Title: Big Data as a Powerful Source of Randomness
Speaker: Periklis Papakonstantinou, Rutgers Business School
Date: Wednesday, September 23, 2015 11:00am-12:00pm
Location: CoRE Bldg, Room 301, Rutgers University, Busch Campus, Piscataway, NJ
True randomness is indispensable for every natural science where numerical simulations are performed, and is also of paramount important for secure communication. Obtaining true random bits is a difficult process, one that must reply on uncertain events. We take a non-standard view of Big Data, viewing them as big sources of low quality randomness.
Now, the problem is to extract true uniform random bits out of big data.
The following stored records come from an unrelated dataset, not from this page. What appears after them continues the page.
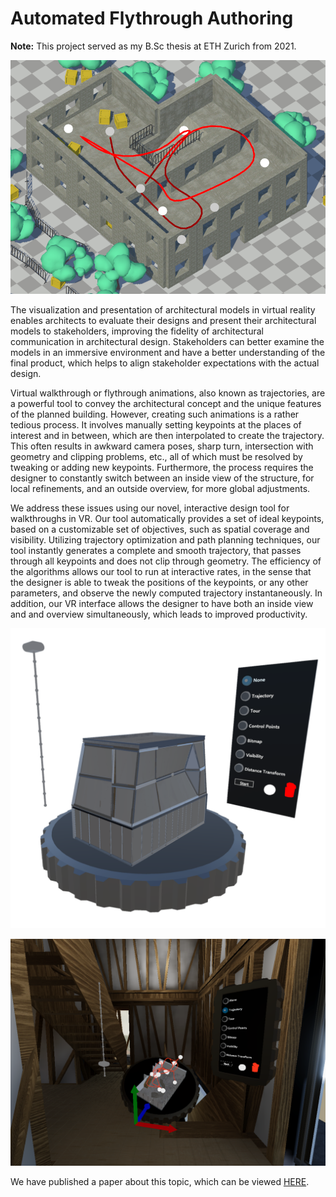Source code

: # Automated Flythrough Authoring

**Note:** This project served as my B.Sc thesis at ETH Zurich from 2021.

![](https://github.com/PapediPoo/Automated-Flythrough-Authoring/blob/main/Assets/Textures/ablation_default_full.png)

The visualization and presentation of architectural models in virtual reality enables architects to evaluate their designs and present their architectural models to stakeholders,
improving the fidelity of architectural communication in architectural design. Stakeholders can better examine the models in an immersive environment and have a better
understanding of the final product, which helps to align stakeholder expectations with
the actual design.

Virtual walkthrough or flythrough animations, also known as trajectories, are a powerful tool to convey the architectural concept and the unique features of the planned building.
However, creating such animations is a rather tedious process.
It involves manually setting keypoints at the places of interest and in between, which are then interpolated to create the trajectory.
This often results in awkward camera poses, sharp turn, intersection with geometry and clipping problems, etc., all of which must be resolved by tweaking or adding new keypoints.
Furthermore, the process requires the designer to constantly switch between an inside view of the structure, for local refinements, and an outside overview, for more global adjustments.

We address these issues using our novel, interactive design tool for walkthroughs in VR.
Our tool automatically provides a set of ideal keypoints, based on a customizable set of objectives, such as spatial coverage and visibility.
Utilizing trajectory optimization and path planning techniques, our tool instantly generates a complete and smooth trajectory, that passes through all keypoints and does not clip through geometry.
The efficiency of the algorithms allows our tool to run at interactive rates, in the sense that the designer is able to tweak the positions of the keypoints, or any other parameters, and observe the newly computed trajectory instantaneously.
In addition, our VR interface allows the designer to have both an inside view and and overview simultaneously, which leads to improved productivity.

![](https://github.com/PapediPoo/Automated-Flythrough-Authoring/blob/main/Assets/Textures/VR_overview.png)

![](https://github.com/PapediPoo/Automated-Flythrough-Authoring/blob/main/Assets/Textures/VR_edit_cp4.png)

We have published a paper about this topic, which can be viewed [HERE](https://caadria2022.org/automatic_flythrough_authoring_in_vr/).



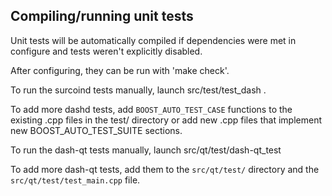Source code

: Compiling/running unit tests
------------------------------------

Unit tests will be automatically compiled if dependencies were met in configure
and tests weren't explicitly disabled.

After configuring, they can be run with 'make check'.

To run the surcoind tests manually, launch src/test/test_dash .

To add more dashd tests, add `BOOST_AUTO_TEST_CASE` functions to the existing
.cpp files in the test/ directory or add new .cpp files that
implement new BOOST_AUTO_TEST_SUITE sections.

To run the dash-qt tests manually, launch src/qt/test/dash-qt_test

To add more dash-qt tests, add them to the `src/qt/test/` directory and
the `src/qt/test/test_main.cpp` file.
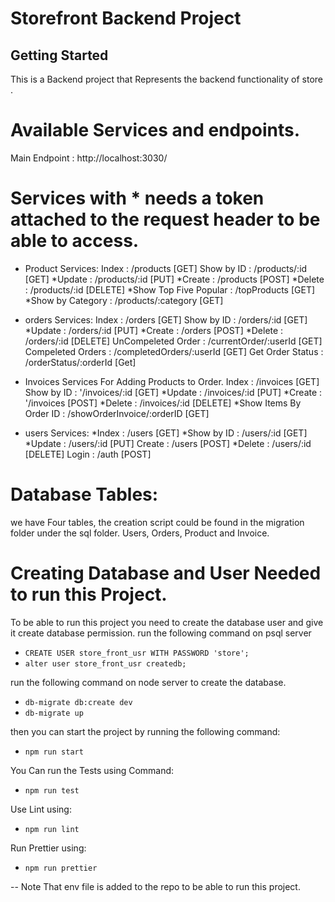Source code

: # Storefront Backend Project

## Getting Started

This is a Backend project that Represents the backend functionality of store .

# Available Services and endpoints.

Main Endpoint : http://localhost:3030/

# Services with * needs a token attached to the request header to be able to access.

- Product Services:
Index : /products [GET] 
Show by ID : /products/:id [GET]
*Update : /products/:id [PUT]
*Create : /products [POST]
*Delete : /products/:id [DELETE]
*Show Top Five Popular : /topProducts [GET]
*Show by Category : /products/:category [GET]

- orders Services:
Index : /orders [GET]
Show by ID : /orders/:id [GET]
*Update : /orders/:id [PUT]
*Create : /orders [POST]
*Delete : /orders/:id [DELETE]
UnCompeleted Order : /currentOrder/:userId [GET]
Compeleted Orders : /completedOrders/:userId [GET]
Get Order Status : /orderStatus/:orderId [Get]

- Invoices Services For Adding Products to Order.
Index : /invoices [GET]
Show by ID : '/invoices/:id [GET]
*Update : /invoices/:id [PUT]
*Create : '/invoices [POST]
*Delete : /invoices/:id [DELETE]
*Show Items By Order ID : /showOrderInvoice/:orderID [GET]

- users Services:
*Index : /users [GET]
*Show by ID : /users/:id [GET]
*Update : /users/:id [PUT]
Create : /users [POST]
*Delete : /users/:id [DELETE]
Login : /auth [POST]

# Database Tables:
we have Four tables, the creation script could be found in the migration folder under the sql folder.
Users, Orders, Product and Invoice.


# Creating Database and User Needed to run this Project.

To be able to run this project you need to create the database user and give it create database permission.
run the following command on psql server
- `CREATE USER store_front_usr WITH PASSWORD 'store';`
- `alter user store_front_usr createdb;`

run the following command on node server to create the database.
- `db-migrate db:create dev`
- `db-migrate up`

then you can start the project by running the following command:
- `npm run start`

You Can run the Tests using Command:
- `npm run test`

Use Lint using: 
- `npm run lint` 

Run Prettier using:
- `npm run prettier`

-- Note That env file is added to the repo to be able to run this project.
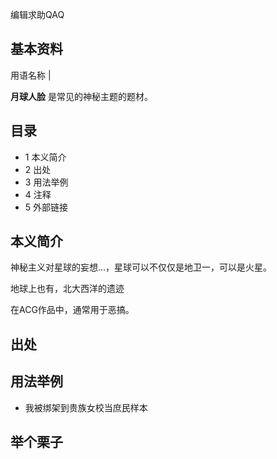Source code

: 编辑求助QAQ

**基本资料**  
---  
用语名称  |   
  
**月球人脸** 是常见的神秘主题的题材。

##  目录

  * 1  本义简介 
  * 2  出处 
  * 3  用法举例 
  * 4  注释 
  * 5  外部链接 

##  本义简介

神秘主义对星球的妄想…，星球可以不仅仅是地卫一，可以是火星。

地球上也有，北大西洋的遗迹

在ACG作品中，通常用于恶搞。

##  出处

##  用法举例

  * 我被绑架到贵族女校当庶民样本 

举个栗子  
---  
  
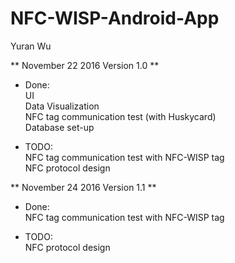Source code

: # NFC-WISP-Android-App
Yuran Wu

** November 22 2016 Version 1.0 **<br />
  * Done:<br />
    UI<br />
    Data Visualization<br />
    NFC tag communication test (with Huskycard)<br />
    Database set-up<br />
  
  * TODO:<br />
    NFC tag communication test with NFC-WISP tag<br />
    NFC protocol design<br />

** November 24 2016 Version 1.1 ** <br />
  * Done:<br />
    NFC tag communication test with NFC-WISP tag<br />
  
  * TODO:<br />
    NFC protocol design<br />
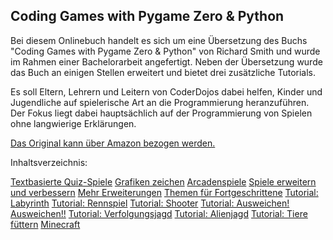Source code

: ## Coding Games with Pygame Zero & Python

Bei diesem Onlinebuch handelt es sich um eine Übersetzung des Buchs "Coding Games with Pygame Zero & Python"
von Richard Smith und wurde im Rahmen einer Bachelorarbeit angefertigt.
Neben der Übersetzung wurde das Buch an einigen Stellen erweitert und bietet drei zusätzliche Tutorials. 

Es soll Eltern, Lehrern und Leitern von CoderDojos dabei helfen, Kinder und Jugendliche auf spielerische Art
an die Programmierung heranzuführen. Der Fokus liegt dabei hauptsächlich auf der Programmierung von Spielen
ohne langwierige Erklärungen. 

[Das Original kann über Amazon bezogen werden.](https://www.amazon.de/Coding-Games-Pygame-Zero-Python/dp/1695028805/)

Inhaltsverzeichnis:

[Textbasierte Quiz-Spiele](https://python4kids-ba.github.io/Python4kids/pages/textbasierte_quizspiele.html)
[Grafiken zeichen](https://python4kids-ba.github.io/Python4kids/pages/grafiken_zeichnen.md)
[Arcadenspiele](https://python4kids-ba.github.io/Python4kids/pages/arcadenspiele.html)
[Spiele erweitern und verbessern](https://python4kids-ba.github.io/Python4kids/pages/spiele_erweitern.html)
[Mehr Erweiterungen](https://python4kids-ba.github.io/Python4kids/pages/mehr_erweiterungen.html)
[Themen für Fortgeschrittene](https://python4kids-ba.github.io/Python4kids/pages/themen_fortgeschrittene.html)
[Tutorial: Labyrinth](https://python4kids-ba.github.io/Python4kids/pages/tutorial_labyrinth.html)
[Tutorial: Rennspiel](https://python4kids-ba.github.io/Python4kids/pages/tutorial_rennspiel.html)
[Tutorial: Shooter](https://python4kids-ba.github.io/Python4kids/pages/tutorial_shooter.html)
[Tutorial: Ausweichen! Ausweichen!!](https://python4kids-ba.github.io/Python4kids/pages/tutorial_ausweichen.html)
[Tutorial: Verfolgungsjagd](https://python4kids-ba.github.io/Python4kids/pages/tutorial_verfolgungsjagd.html)
[Tutorial: Alienjagd](https://python4kids-ba.github.io/Python4kids/pages/tutorial_alienjagd.html)
[Tutorial: Tiere füttern](https://python4kids-ba.github.io/Python4kids/pages/tutorial_tiere_fuettern.html)
[Minecraft](https://python4kids-ba.github.io/Python4kids/pages/minecraft.html)
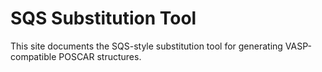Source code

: # SQS Substitution Tool

This site documents the SQS-style substitution tool for generating VASP-compatible POSCAR structures.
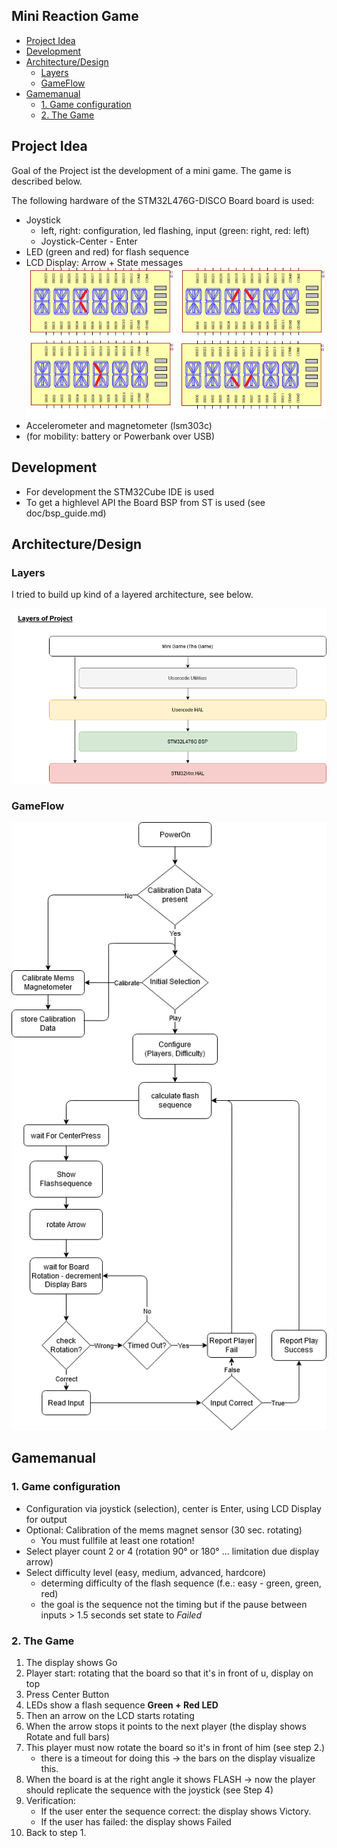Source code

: ﻿<!-- omit in toc -->
## Mini Reaction Game 

- [Project Idea](#project-idea)
- [Development](#development)
- [Architecture/Design](#architecturedesign)
  - [Layers](#layers)
  - [GameFlow](#gameflow)
- [Gamemanual](#gamemanual)
  - [1. Game configuration](#1-game-configuration)
  - [2. The Game](#2-the-game)

## Project Idea

Goal of the Project ist the development of a mini game. The game is described below.

The following hardware of the STM32L476G-DISCO Board board is used:
* Joystick
  * left, right: configuration, led flashing, input (green: right, red: left)
  * Joystick-Center - Enter
* LED (green and red) for flash sequence
* LCD Display: Arrow + State messages
![The Arrow](images/Arrow.png)
* Accelerometer and magnetometer (lsm303c)
* (for mobility: battery or Powerbank over USB)

## Development

* For development the STM32Cube IDE is used
* To get a highlevel API the Board BSP from ST is used (see doc/bsp_guide.md)

## Architecture/Design

### Layers

I tried to build up kind of a layered architecture, see below.

![Flow Chart Game](images/project_layers.png)

### GameFlow

![Flow Chart Game](images/flowChart_minigame.png)

## Gamemanual

### 1. Game configuration

* Configuration via joystick (selection), center is Enter, using LCD Display for output
* Optional: Calibration of the mems magnet sensor (30 sec. rotating)
  * You must fullfile at least one rotation!
* Select player count 2 or 4 (rotation 90° or 180° ... limitation due display arrow)
* Select difficulty level (easy, medium, advanced, hardcore)
  * determing difficulty of the flash sequence (f.e.: easy - green, green, red)
  * the goal is the sequence not the timing but if the pause between inputs > 1.5 seconds set state to *Failed*

### 2. The Game

1. The display shows Go
2. Player start: rotating that the board so that it's in front of u, display on top
3. Press Center Button
4. LEDs show a flash sequence **Green + Red LED**
5. Then an arrow on the LCD starts rotating
6. When the arrow stops it points to the next player (the display shows Rotate and full bars)
7. This player must now rotate the board so it's in front of him (see step 2.)
   * there is a timeout for doing this -> the bars on the display visualize this.
8. When the board is at the right angle it shows FLASH -> now the player should replicate the sequence with the joystick (see Step 4)
9. Verification:
     * If the user enter the sequence correct: the display shows Victory.
     * If the user has failed: the display shows Failed
10. Back to step 1.
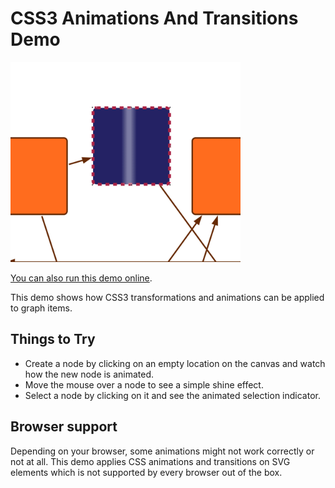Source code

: # CSS3 Animations And Transitions Demo

<img src="../../resources/image/css3_animations_and_transitions.png" alt="demo-thumbnail" height="320"/>

[You can also run this demo online](https://live.yworks.com/demos/style/css3animationsandtransitions/index.html).

This demo shows how CSS3 transformations and animations can be applied to graph items.

## Things to Try

- Create a node by clicking on an empty location on the canvas and watch how the new node is animated.
- Move the mouse over a node to see a simple shine effect.
- Select a node by clicking on it and see the animated selection indicator.

## Browser support

Depending on your browser, some animations might not work correctly or not at all. This demo applies CSS animations and transitions on SVG elements which is not supported by every browser out of the box.
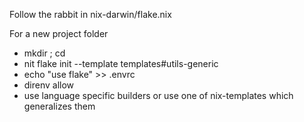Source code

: Follow the rabbit in nix-darwin/flake.nix

For a new project folder
  - mkdir <folder>; cd <folder>
  - nit flake init --template templates#utils-generic
  - echo "use flake" >> .envrc
  - direnv allow
  - use language specific builders or use one of nix-templates which generalizes them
For this we develop the first streaming extractor for sources of linear min-entropy, circumventing a number of provable limitations that include a general impossibility result by Bar-Yosef, Reingold, Shatiel, and Trevisan. New techniques and tools are developed towards proving that this extractor works. The extractor itself is perhaps the conceptually simplest generic extractor.
We implement our extractor as a streaming algorithm and we run a very extensive empirical validation study. Before our work randomness extraction was a vastly theoretical area of study. No known extractor could work in practice on statistical sources of moderate size, in the sense that a few 1,000s of years were needed for such extraction, where on sources of size about 20GBs a conservatively estimated running time exceeds 100,000 years. In this sense, our extractor is the first practical such construction.
This is joint work with Guang Yang and David Woodruff.